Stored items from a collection
________________

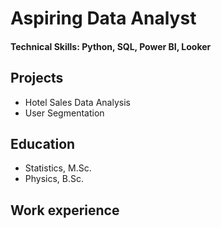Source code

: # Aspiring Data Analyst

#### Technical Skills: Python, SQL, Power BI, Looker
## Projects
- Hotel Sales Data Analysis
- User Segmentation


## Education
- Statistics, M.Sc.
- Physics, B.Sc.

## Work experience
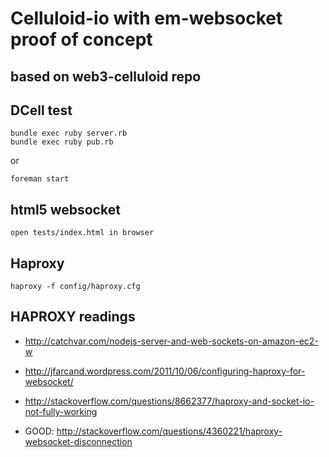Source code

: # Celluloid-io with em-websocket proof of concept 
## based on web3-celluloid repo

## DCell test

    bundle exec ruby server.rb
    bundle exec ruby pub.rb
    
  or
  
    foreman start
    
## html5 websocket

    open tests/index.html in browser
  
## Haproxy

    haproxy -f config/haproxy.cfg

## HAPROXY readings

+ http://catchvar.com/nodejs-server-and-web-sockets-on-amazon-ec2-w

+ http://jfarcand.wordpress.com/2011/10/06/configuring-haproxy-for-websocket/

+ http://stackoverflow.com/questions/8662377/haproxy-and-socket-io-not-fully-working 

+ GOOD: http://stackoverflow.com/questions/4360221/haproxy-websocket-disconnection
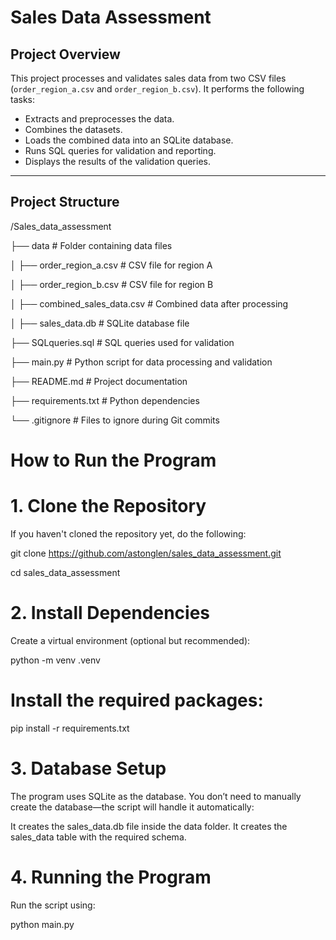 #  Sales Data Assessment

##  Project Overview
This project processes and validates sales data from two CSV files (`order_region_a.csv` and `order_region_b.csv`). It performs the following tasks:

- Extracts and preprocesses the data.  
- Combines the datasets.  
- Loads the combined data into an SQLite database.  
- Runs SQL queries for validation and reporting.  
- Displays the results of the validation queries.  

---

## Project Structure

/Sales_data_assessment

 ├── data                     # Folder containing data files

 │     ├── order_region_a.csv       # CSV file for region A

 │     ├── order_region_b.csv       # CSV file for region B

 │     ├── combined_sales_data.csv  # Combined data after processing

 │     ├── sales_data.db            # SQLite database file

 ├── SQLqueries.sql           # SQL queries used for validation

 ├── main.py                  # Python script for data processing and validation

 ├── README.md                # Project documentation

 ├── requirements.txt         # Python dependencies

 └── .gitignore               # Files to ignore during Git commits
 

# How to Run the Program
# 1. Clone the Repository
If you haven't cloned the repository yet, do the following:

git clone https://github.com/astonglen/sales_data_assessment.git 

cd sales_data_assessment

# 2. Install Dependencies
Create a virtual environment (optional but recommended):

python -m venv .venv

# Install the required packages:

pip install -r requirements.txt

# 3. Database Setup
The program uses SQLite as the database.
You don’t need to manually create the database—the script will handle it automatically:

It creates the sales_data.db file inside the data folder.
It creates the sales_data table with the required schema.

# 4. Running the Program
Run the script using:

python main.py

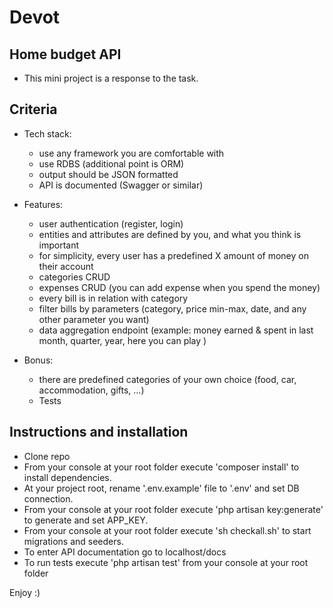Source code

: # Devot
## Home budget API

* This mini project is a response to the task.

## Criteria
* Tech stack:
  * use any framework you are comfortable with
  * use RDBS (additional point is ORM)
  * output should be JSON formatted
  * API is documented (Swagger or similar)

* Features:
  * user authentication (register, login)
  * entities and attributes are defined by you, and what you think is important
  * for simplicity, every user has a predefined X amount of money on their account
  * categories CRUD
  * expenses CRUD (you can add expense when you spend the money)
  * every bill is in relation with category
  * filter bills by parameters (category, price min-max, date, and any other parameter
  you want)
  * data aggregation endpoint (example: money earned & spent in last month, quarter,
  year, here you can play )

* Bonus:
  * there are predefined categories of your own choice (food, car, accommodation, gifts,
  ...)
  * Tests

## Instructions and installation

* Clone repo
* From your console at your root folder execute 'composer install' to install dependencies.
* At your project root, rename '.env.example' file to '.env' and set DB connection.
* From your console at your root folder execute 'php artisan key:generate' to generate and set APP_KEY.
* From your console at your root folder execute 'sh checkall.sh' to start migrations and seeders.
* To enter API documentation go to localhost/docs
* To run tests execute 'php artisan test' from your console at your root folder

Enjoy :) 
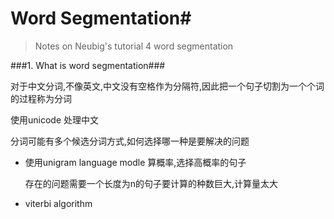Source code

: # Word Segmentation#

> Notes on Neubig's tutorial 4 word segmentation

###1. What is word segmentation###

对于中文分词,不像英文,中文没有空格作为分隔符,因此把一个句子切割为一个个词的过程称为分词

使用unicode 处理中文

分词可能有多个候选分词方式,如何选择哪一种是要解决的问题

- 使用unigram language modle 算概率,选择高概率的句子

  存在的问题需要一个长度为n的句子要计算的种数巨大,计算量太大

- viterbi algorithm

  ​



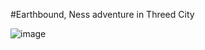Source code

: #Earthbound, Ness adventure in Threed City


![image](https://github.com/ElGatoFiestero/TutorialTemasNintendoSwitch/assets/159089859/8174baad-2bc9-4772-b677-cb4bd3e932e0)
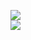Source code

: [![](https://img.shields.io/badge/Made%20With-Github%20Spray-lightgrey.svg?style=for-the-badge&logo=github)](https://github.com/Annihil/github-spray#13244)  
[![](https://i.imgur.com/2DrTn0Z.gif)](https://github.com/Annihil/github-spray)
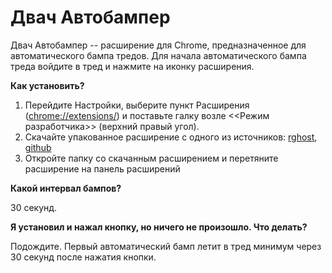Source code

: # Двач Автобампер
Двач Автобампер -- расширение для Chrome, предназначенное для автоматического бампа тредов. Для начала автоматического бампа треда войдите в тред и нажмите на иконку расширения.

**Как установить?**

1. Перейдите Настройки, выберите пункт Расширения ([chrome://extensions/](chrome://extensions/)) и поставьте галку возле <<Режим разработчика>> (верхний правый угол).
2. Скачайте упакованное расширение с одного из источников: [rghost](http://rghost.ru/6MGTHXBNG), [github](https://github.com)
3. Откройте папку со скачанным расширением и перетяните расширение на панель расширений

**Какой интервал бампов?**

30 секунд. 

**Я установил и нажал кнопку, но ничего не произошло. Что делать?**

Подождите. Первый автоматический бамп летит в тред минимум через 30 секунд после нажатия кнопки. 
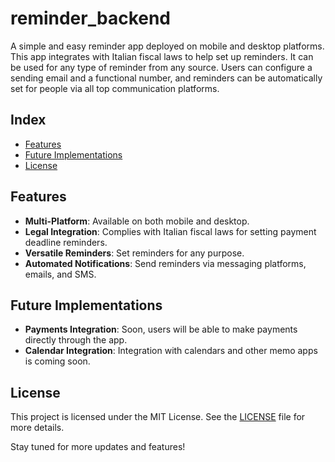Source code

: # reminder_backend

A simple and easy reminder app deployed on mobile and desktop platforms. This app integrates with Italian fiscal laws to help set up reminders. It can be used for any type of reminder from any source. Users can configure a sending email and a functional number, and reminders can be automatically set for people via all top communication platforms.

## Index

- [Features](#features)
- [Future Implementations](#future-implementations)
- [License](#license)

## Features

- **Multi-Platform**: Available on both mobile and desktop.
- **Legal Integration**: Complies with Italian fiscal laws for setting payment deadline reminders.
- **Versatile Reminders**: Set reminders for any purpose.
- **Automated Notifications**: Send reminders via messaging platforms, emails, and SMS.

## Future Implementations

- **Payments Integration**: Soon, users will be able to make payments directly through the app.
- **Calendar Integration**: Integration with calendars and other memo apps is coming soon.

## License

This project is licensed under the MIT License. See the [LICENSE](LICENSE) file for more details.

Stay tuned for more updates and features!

________________

● **WORK TO COMPLETE**
Please go through the data above and copy every line that has the word "predefined".

● **EXERCISE RESULT**
  * for simplicity, every user has a predefined X amount of money on their account
  * there are predefined categories of your own choice (food, car, accommodation, gifts,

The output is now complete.